(Collected data)
[Start of section]

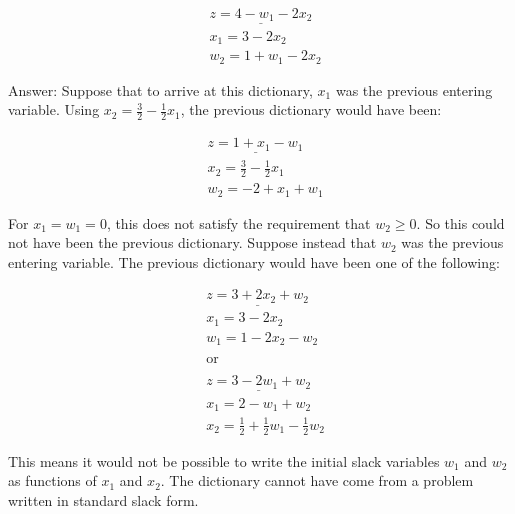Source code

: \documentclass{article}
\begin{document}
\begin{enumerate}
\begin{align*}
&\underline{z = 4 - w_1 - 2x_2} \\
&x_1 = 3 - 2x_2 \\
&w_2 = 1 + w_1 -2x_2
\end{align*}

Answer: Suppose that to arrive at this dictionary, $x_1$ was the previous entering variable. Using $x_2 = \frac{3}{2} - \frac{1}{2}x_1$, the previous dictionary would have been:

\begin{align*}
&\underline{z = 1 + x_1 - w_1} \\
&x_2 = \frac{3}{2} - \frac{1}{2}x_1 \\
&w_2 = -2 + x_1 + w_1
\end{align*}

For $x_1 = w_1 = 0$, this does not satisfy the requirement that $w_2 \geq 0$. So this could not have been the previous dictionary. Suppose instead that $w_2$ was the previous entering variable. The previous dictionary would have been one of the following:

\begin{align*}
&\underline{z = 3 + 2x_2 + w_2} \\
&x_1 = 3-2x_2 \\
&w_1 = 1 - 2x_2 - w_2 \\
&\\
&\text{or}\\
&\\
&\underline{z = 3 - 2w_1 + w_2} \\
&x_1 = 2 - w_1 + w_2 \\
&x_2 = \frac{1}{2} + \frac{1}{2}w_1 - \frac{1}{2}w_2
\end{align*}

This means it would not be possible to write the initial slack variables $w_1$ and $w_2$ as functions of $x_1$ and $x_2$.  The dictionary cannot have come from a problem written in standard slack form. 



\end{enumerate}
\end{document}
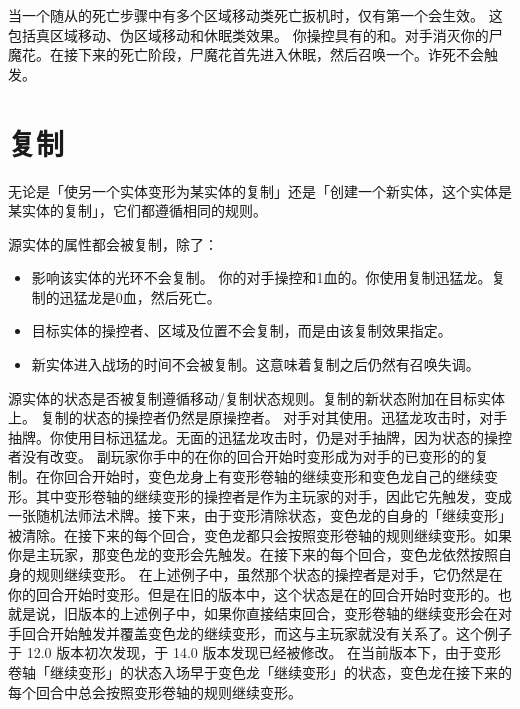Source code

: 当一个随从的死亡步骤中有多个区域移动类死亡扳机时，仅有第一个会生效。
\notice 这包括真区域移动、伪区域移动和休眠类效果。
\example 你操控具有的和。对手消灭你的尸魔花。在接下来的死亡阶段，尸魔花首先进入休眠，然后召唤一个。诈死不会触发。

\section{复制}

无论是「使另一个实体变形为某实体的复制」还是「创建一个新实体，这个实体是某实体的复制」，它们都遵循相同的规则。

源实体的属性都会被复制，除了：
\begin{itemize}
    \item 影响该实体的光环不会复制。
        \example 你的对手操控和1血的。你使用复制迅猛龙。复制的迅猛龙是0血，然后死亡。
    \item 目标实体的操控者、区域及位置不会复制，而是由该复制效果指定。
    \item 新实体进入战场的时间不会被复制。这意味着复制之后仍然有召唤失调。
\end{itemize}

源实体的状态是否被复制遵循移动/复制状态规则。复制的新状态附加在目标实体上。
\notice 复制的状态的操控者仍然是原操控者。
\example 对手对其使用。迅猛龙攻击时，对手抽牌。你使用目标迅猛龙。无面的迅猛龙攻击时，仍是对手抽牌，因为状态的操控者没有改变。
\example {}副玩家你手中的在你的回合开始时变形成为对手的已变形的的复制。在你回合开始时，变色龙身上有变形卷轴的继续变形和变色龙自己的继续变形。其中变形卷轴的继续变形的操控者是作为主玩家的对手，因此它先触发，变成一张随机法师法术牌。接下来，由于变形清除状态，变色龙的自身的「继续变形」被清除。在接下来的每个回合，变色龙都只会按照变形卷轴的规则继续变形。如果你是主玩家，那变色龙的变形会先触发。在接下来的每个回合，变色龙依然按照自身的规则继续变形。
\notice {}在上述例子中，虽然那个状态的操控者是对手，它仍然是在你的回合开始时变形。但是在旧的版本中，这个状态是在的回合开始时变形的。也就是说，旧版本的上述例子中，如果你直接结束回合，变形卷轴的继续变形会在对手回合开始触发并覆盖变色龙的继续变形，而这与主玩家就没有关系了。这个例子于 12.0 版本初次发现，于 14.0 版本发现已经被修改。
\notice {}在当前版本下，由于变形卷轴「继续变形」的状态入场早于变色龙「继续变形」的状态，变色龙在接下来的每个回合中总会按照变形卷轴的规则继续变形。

[End of section]
[Start of section]

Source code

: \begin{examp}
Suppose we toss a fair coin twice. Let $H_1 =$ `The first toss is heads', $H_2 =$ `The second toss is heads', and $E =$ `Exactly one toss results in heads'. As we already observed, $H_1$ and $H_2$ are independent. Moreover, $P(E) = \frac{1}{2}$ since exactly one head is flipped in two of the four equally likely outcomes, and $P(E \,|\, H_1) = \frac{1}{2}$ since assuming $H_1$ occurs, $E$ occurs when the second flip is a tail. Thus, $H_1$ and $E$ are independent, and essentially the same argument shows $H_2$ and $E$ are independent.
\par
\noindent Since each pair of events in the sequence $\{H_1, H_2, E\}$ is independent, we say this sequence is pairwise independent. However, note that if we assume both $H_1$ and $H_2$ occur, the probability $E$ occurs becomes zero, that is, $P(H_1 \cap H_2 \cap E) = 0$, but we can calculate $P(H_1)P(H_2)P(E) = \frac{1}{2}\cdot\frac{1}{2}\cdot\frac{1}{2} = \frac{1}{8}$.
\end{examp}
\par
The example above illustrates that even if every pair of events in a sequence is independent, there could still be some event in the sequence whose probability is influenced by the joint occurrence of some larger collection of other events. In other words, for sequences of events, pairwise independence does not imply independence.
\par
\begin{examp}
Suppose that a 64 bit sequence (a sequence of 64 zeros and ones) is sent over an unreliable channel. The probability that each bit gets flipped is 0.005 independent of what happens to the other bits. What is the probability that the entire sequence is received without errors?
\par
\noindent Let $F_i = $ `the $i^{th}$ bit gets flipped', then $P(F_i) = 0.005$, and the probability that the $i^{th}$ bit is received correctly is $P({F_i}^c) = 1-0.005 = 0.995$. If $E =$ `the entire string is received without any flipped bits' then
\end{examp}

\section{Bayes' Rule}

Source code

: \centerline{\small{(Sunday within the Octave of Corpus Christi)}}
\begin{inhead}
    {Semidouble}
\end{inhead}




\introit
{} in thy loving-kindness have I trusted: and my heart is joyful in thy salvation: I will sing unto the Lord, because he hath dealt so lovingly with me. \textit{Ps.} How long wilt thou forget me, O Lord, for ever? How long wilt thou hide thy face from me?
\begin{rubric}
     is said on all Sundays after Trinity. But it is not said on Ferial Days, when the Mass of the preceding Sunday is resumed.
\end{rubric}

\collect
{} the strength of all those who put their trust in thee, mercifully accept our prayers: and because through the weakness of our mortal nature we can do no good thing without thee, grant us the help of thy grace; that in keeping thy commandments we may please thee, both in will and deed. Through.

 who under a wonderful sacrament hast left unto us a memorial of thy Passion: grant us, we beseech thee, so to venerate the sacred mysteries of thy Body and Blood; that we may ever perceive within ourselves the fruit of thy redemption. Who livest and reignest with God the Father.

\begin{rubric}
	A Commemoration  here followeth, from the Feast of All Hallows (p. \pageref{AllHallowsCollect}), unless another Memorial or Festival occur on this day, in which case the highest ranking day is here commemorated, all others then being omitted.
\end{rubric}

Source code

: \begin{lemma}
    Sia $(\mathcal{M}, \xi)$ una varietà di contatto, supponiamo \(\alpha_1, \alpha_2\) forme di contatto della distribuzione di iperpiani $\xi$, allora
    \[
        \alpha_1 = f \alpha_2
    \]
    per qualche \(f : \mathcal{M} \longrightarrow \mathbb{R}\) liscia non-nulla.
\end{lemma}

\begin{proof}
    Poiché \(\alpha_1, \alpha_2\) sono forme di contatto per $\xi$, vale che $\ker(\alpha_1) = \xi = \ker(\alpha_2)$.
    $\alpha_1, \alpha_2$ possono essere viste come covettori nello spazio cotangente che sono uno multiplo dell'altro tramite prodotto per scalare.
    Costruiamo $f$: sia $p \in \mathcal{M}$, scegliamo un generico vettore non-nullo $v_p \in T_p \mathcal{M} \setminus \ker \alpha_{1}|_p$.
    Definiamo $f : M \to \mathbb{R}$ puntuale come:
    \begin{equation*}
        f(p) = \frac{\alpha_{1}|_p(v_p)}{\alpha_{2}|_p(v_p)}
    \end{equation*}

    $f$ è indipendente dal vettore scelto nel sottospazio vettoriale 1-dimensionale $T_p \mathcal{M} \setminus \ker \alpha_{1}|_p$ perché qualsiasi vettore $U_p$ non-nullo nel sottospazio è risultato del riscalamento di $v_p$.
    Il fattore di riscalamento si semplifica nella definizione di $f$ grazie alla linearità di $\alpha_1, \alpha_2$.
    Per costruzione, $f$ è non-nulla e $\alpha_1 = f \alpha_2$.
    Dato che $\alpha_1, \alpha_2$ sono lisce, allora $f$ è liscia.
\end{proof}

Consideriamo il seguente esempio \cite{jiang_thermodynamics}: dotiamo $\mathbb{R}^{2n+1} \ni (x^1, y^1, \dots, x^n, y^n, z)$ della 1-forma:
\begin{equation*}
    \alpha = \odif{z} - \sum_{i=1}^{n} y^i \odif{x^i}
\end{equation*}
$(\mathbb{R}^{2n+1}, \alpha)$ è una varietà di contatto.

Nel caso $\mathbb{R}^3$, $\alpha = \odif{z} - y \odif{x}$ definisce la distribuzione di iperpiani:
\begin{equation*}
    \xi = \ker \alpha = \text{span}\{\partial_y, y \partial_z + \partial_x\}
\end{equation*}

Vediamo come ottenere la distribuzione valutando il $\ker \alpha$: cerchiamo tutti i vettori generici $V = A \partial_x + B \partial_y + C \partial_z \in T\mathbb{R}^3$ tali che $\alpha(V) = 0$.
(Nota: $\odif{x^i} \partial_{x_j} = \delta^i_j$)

[End of section]
[Start of section]

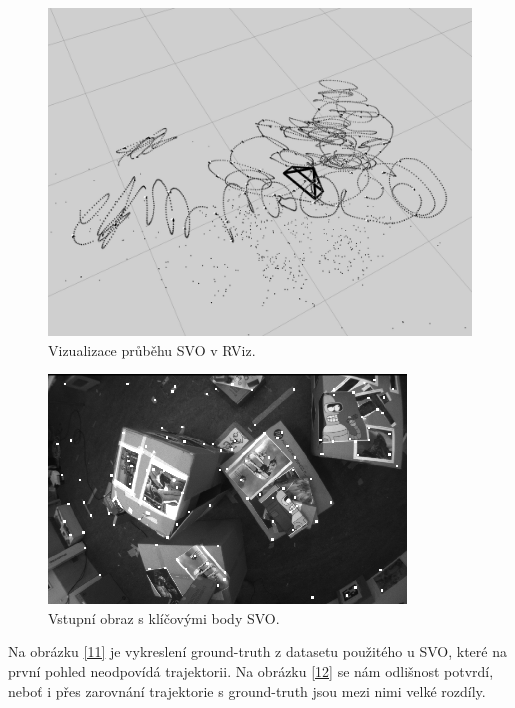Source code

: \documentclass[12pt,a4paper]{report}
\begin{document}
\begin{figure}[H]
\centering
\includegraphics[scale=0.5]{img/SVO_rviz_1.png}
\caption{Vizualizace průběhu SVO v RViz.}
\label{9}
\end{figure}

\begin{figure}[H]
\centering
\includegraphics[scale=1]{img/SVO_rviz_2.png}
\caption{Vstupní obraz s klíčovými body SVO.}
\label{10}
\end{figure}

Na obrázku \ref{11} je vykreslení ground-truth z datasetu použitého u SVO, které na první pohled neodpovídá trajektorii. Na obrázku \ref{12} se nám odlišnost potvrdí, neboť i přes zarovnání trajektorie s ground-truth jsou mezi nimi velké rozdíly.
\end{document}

[End of section]

Directions
If a line of the data contains the word "previous", it should be counted; state the total and nothing more.

Task answer
2